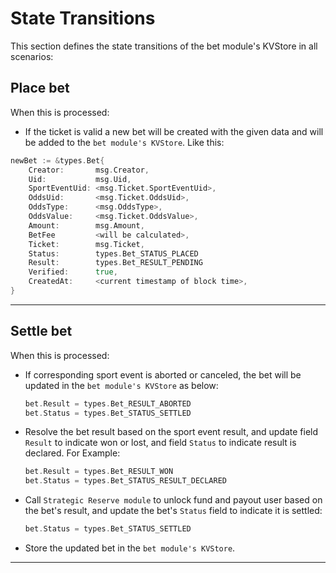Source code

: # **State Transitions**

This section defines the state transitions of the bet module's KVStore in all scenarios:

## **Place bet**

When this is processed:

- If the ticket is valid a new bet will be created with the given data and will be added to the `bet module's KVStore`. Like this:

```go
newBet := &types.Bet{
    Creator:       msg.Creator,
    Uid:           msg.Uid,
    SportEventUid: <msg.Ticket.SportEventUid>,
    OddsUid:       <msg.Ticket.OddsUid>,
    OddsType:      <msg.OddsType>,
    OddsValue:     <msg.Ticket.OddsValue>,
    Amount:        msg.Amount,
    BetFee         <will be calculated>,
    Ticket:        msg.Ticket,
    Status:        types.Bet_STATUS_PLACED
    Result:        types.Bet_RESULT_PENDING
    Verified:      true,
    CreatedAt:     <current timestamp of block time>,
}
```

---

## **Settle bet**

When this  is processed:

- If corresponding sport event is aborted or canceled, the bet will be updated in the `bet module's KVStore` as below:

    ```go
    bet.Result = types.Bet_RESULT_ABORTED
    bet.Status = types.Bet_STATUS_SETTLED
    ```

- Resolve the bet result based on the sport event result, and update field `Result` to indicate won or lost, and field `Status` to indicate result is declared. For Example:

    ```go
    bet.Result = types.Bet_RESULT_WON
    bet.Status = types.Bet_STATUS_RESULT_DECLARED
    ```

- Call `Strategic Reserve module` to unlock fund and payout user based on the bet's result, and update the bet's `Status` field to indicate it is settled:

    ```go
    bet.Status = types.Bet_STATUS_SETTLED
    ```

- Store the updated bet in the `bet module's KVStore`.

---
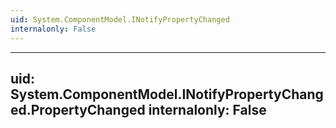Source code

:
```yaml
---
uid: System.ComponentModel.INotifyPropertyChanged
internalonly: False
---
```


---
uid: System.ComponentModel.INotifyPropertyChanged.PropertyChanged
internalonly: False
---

---------------

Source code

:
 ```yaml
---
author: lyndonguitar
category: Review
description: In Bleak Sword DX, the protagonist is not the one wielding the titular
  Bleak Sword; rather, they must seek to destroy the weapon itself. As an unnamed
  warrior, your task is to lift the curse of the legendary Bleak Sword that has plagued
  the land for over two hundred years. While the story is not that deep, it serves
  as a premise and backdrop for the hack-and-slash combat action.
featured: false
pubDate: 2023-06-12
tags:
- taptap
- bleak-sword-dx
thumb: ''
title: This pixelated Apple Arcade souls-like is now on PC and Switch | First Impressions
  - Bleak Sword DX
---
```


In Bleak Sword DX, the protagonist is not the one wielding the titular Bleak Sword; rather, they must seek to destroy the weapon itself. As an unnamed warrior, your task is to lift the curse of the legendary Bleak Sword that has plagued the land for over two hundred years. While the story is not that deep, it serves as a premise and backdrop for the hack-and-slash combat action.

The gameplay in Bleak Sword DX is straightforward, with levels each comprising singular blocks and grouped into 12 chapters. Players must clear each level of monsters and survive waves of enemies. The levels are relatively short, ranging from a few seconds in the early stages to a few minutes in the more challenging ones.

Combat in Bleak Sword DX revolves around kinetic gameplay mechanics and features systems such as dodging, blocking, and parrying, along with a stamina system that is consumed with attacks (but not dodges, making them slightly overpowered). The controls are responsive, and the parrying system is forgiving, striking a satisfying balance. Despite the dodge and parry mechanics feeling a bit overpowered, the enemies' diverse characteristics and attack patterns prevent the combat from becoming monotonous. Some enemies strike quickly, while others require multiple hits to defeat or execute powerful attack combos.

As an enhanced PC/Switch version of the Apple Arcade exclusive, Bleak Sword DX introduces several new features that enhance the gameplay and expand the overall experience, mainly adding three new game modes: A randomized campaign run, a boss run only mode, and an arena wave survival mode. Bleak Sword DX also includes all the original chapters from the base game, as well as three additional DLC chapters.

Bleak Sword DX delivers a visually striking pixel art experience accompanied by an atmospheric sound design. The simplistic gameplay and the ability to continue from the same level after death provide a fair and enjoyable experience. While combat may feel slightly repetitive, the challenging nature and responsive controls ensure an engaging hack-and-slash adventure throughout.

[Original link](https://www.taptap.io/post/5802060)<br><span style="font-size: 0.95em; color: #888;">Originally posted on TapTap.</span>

---------------

## Exercise requirements
Lines holding the string "will": find them in the listing above and copy each one.

## Answer below
- If the ticket is valid a new bet will be created with the given data and will be added to the `bet module's KVStore`. Like this:
    BetFee         <will be calculated>,
- If corresponding sport event is aborted or canceled, the bet will be updated in the `bet module's KVStore` as below:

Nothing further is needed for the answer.